= What is expected =
Once the line with "- [ ] Preview updates in real-time" is found in the entries below, print it and each following line exactly, stopping after the line with "- [ ] Each step is clear and logical"; print nothing else.

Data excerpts
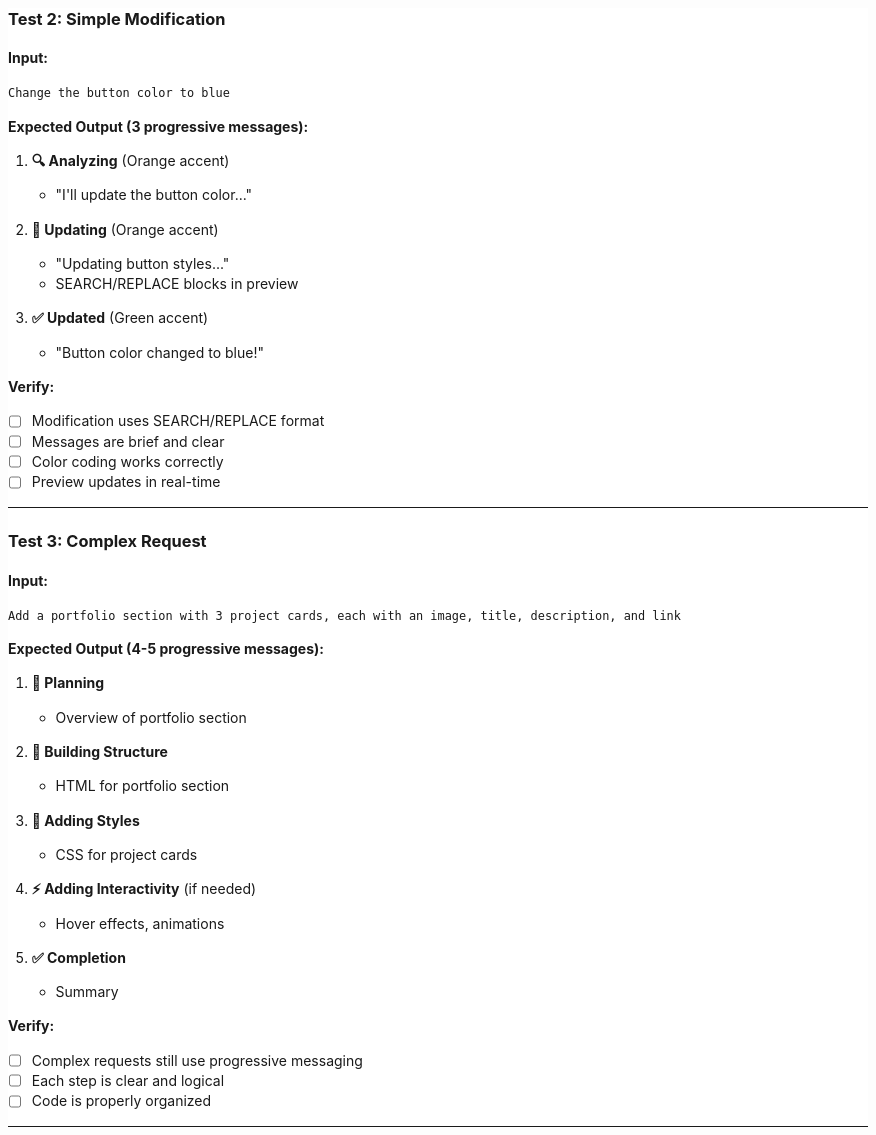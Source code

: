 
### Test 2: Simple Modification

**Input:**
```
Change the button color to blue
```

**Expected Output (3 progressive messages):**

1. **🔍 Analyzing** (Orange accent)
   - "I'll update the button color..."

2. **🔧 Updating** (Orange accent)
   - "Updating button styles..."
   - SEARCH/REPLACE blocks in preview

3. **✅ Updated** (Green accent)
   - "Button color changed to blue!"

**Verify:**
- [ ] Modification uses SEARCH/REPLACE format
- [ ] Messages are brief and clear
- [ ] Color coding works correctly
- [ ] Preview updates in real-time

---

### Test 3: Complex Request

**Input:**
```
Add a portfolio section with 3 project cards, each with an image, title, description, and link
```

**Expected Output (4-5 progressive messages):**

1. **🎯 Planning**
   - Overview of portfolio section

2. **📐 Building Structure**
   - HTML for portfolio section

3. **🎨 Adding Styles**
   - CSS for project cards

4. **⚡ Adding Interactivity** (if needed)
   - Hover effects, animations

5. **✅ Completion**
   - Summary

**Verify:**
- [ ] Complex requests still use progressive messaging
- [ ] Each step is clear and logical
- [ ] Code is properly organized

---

--

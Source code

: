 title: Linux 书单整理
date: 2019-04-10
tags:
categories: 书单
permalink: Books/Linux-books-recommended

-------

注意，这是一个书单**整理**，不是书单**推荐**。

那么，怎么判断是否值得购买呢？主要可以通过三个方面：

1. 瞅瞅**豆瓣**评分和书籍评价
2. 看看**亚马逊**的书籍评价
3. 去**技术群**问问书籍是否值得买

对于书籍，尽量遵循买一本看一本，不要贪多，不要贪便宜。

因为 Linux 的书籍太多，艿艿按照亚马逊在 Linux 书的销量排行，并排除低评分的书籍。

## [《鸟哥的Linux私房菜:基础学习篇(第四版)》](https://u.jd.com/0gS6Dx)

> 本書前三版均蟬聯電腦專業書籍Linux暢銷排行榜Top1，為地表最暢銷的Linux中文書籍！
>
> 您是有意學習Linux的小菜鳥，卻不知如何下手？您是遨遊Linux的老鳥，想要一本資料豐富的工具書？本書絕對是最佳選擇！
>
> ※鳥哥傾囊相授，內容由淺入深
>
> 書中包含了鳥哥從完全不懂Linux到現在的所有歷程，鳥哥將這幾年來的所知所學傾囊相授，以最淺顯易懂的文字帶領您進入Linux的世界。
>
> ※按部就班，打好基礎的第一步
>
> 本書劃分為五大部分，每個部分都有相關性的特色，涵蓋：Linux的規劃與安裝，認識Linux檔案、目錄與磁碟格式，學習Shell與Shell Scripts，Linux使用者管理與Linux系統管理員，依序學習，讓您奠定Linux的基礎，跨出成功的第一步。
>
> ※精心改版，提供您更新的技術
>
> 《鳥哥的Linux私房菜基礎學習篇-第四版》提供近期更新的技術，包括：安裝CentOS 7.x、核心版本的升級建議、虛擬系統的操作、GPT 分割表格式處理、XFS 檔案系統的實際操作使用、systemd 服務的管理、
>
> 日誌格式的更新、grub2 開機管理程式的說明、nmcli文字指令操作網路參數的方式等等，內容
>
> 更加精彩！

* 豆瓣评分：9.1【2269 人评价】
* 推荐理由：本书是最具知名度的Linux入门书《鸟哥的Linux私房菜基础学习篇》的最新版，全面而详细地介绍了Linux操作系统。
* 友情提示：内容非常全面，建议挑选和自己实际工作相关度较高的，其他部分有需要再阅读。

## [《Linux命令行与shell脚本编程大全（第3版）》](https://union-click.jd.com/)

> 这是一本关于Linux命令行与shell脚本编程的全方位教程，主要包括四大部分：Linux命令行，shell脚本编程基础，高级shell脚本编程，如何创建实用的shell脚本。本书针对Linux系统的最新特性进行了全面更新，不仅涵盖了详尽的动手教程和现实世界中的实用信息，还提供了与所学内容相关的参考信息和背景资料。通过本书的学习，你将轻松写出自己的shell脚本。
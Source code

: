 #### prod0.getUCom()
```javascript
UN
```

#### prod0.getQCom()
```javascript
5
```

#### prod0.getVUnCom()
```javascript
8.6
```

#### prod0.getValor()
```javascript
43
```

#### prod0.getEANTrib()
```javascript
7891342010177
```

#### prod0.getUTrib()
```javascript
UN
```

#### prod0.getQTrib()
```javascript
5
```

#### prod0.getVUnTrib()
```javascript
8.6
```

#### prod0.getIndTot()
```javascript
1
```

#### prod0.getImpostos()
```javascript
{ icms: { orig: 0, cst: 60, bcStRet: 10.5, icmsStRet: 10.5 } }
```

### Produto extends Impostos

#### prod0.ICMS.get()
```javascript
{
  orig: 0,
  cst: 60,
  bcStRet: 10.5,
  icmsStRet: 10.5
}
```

= Task response =
- [ ] Preview updates in real-time

---

### Test 3: Complex Request

**Input:**
```
Add a portfolio section with 3 project cards, each with an image, title, description, and link
```

**Expected Output (4-5 progressive messages):**

1. **🎯 Planning**
   - Overview of portfolio section

2. **📐 Building Structure**
   - HTML for portfolio section

3. **🎨 Adding Styles**
   - CSS for project cards

4. **⚡ Adding Interactivity** (if needed)
   - Hover effects, animations

5. **✅ Completion**
   - Summary

**Verify:**
- [ ] Complex requests still use progressive messaging
- [ ] Each step is clear and logical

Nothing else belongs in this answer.